Record excerpts section start

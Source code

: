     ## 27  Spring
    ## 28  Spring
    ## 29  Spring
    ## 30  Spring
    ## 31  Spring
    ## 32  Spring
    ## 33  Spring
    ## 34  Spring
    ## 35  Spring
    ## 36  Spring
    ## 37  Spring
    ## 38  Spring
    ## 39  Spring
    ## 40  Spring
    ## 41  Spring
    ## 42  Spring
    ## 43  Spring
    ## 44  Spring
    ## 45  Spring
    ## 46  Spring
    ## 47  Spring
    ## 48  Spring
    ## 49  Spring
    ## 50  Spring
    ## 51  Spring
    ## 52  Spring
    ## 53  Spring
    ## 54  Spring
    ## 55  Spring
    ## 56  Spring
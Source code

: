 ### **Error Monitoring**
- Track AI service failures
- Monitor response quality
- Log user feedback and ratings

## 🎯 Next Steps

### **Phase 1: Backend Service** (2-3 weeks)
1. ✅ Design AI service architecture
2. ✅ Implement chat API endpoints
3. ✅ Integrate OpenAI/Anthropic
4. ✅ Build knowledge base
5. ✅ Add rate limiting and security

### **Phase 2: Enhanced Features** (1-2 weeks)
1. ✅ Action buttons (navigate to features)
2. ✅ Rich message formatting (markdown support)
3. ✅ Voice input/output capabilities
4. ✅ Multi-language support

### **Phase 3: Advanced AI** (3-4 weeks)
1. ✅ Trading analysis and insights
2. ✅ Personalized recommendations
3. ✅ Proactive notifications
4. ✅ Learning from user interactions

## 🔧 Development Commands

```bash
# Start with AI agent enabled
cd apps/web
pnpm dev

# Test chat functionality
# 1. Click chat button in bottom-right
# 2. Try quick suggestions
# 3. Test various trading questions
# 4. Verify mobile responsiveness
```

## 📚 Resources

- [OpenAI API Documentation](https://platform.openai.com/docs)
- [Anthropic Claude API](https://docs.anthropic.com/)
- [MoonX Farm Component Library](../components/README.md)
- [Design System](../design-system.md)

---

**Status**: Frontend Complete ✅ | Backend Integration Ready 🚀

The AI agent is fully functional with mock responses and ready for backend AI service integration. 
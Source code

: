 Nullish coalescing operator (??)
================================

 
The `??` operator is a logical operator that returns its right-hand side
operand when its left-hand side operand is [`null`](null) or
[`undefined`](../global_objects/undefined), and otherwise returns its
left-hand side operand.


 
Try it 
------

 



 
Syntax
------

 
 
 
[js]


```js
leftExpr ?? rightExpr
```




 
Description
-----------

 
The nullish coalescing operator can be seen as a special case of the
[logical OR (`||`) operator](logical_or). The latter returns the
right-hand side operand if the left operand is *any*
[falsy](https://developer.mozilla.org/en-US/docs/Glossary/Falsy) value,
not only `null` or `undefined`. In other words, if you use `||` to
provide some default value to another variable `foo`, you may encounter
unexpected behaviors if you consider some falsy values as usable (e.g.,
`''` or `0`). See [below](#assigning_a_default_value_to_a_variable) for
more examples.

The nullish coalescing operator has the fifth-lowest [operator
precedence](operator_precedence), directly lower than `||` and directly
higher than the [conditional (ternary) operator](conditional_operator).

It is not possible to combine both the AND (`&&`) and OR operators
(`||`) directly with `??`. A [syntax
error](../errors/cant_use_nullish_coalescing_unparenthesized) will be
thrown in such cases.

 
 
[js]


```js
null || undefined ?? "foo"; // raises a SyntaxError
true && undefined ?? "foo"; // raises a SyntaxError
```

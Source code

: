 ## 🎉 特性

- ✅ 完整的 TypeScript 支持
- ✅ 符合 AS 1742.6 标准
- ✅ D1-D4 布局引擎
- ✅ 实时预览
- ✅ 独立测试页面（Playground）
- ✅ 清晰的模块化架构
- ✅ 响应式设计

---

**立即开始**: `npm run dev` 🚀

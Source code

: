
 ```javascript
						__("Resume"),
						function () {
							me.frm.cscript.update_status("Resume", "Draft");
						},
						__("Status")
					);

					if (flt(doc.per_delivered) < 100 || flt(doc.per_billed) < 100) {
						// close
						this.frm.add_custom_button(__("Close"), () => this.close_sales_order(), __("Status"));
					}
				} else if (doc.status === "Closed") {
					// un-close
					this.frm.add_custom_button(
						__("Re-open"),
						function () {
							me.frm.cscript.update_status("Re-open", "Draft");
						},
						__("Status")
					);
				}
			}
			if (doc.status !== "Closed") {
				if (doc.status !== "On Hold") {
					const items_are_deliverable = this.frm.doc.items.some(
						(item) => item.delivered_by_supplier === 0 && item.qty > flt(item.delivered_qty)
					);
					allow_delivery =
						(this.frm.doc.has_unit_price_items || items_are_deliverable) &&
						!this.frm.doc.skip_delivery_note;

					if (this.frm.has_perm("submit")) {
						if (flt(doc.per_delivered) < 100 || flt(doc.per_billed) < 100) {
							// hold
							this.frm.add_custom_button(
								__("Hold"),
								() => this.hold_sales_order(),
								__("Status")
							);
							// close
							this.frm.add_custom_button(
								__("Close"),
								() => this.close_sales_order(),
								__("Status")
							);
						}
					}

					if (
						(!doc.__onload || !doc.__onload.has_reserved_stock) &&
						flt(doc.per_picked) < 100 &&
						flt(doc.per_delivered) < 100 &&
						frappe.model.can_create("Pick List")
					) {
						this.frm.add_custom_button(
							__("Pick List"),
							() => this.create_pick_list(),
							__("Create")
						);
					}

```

Record excerpts section end

* Problem statement *
Retype the entire listing exactly.

* Your response *
Source code

:     ## 27  Spring
    ## 28  Spring
    ## 29  Spring
    ## 30  Spring
    ## 31  Spring
    ## 32  Spring
    ## 33  Spring
    ## 34  Spring
    ## 35  Spring
    ## 36  Spring
    ## 37  Spring
    ## 38  Spring
    ## 39  Spring
    ## 40  Spring
    ## 41  Spring
    ## 42  Spring
    ## 43  Spring
    ## 44  Spring
    ## 45  Spring
    ## 46  Spring
    ## 47  Spring
    ## 48  Spring
    ## 49  Spring
    ## 50  Spring
    ## 51  Spring
    ## 52  Spring
    ## 53  Spring
    ## 54  Spring
    ## 55  Spring
    ## 56  Spring
Source code

: ### **Error Monitoring**
- Track AI service failures
- Monitor response quality
- Log user feedback and ratings

## 🎯 Next Steps

### **Phase 1: Backend Service** (2-3 weeks)
1. ✅ Design AI service architecture
2. ✅ Implement chat API endpoints
3. ✅ Integrate OpenAI/Anthropic
4. ✅ Build knowledge base
5. ✅ Add rate limiting and security

### **Phase 2: Enhanced Features** (1-2 weeks)
1. ✅ Action buttons (navigate to features)
2. ✅ Rich message formatting (markdown support)
3. ✅ Voice input/output capabilities
4. ✅ Multi-language support

### **Phase 3: Advanced AI** (3-4 weeks)
1. ✅ Trading analysis and insights
2. ✅ Personalized recommendations
3. ✅ Proactive notifications
4. ✅ Learning from user interactions

## 🔧 Development Commands

```bash
# Start with AI agent enabled
cd apps/web
pnpm dev

# Test chat functionality
# 1. Click chat button in bottom-right
# 2. Try quick suggestions
# 3. Test various trading questions
# 4. Verify mobile responsiveness
```

## 📚 Resources

- [OpenAI API Documentation](https://platform.openai.com/docs)
- [Anthropic Claude API](https://docs.anthropic.com/)
- [MoonX Farm Component Library](../components/README.md)
- [Design System](../design-system.md)

---

**Status**: Frontend Complete ✅ | Backend Integration Ready 🚀

The AI agent is fully functional with mock responses and ready for backend AI service integration. 
Source code

: Nullish coalescing operator (??)
================================

 
The `??` operator is a logical operator that returns its right-hand side
operand when its left-hand side operand is [`null`](null) or
[`undefined`](../global_objects/undefined), and otherwise returns its
left-hand side operand.


 
Try it 
------

 



 
Syntax
------

 
 
 
[js]


```js
leftExpr ?? rightExpr
```




 
Description
-----------

 
The nullish coalescing operator can be seen as a special case of the
[logical OR (`||`) operator](logical_or). The latter returns the
right-hand side operand if the left operand is *any*
[falsy](https://developer.mozilla.org/en-US/docs/Glossary/Falsy) value,
not only `null` or `undefined`. In other words, if you use `||` to
provide some default value to another variable `foo`, you may encounter
unexpected behaviors if you consider some falsy values as usable (e.g.,
`''` or `0`). See [below](#assigning_a_default_value_to_a_variable) for
more examples.

The nullish coalescing operator has the fifth-lowest [operator
precedence](operator_precedence), directly lower than `||` and directly
higher than the [conditional (ternary) operator](conditional_operator).

It is not possible to combine both the AND (`&&`) and OR operators
(`||`) directly with `??`. A [syntax
error](../errors/cant_use_nullish_coalescing_unparenthesized) will be
thrown in such cases.

 
 
[js]


```js
null || undefined ?? "foo"; // raises a SyntaxError
true && undefined ?? "foo"; // raises a SyntaxError
```

Source code

: ## 🎉 特性

- ✅ 完整的 TypeScript 支持
- ✅ 符合 AS 1742.6 标准
- ✅ D1-D4 布局引擎
- ✅ 实时预览
- ✅ 独立测试页面（Playground）
- ✅ 清晰的模块化架构
- ✅ 响应式设计

---

**立即开始**: `npm run dev` 🚀

Source code

:
 ```javascript
						__("Resume"),
						function () {
							me.frm.cscript.update_status("Resume", "Draft");
						},
						__("Status")
					);

					if (flt(doc.per_delivered) < 100 || flt(doc.per_billed) < 100) {
						// close
						this.frm.add_custom_button(__("Close"), () => this.close_sales_order(), __("Status"));
					}
				} else if (doc.status === "Closed") {
					// un-close
					this.frm.add_custom_button(
						__("Re-open"),
						function () {
							me.frm.cscript.update_status("Re-open", "Draft");
						},
						__("Status")
					);
				}
			}
			if (doc.status !== "Closed") {
				if (doc.status !== "On Hold") {
					const items_are_deliverable = this.frm.doc.items.some(
						(item) => item.delivered_by_supplier === 0 && item.qty > flt(item.delivered_qty)
					);
					allow_delivery =
						(this.frm.doc.has_unit_price_items || items_are_deliverable) &&
						!this.frm.doc.skip_delivery_note;

					if (this.frm.has_perm("submit")) {
						if (flt(doc.per_delivered) < 100 || flt(doc.per_billed) < 100) {
							// hold
							this.frm.add_custom_button(
								__("Hold"),
								() => this.hold_sales_order(),
								__("Status")
							);
							// close
							this.frm.add_custom_button(
								__("Close"),
								() => this.close_sales_order(),
								__("Status")
							);
						}
					}

					if (
						(!doc.__onload || !doc.__onload.has_reserved_stock) &&
						flt(doc.per_picked) < 100 &&
						flt(doc.per_delivered) < 100 &&
						frappe.model.can_create("Pick List")
					) {
						this.frm.add_custom_button(
							__("Pick List"),
							() => this.create_pick_list(),
							__("Create")
						);
					}

```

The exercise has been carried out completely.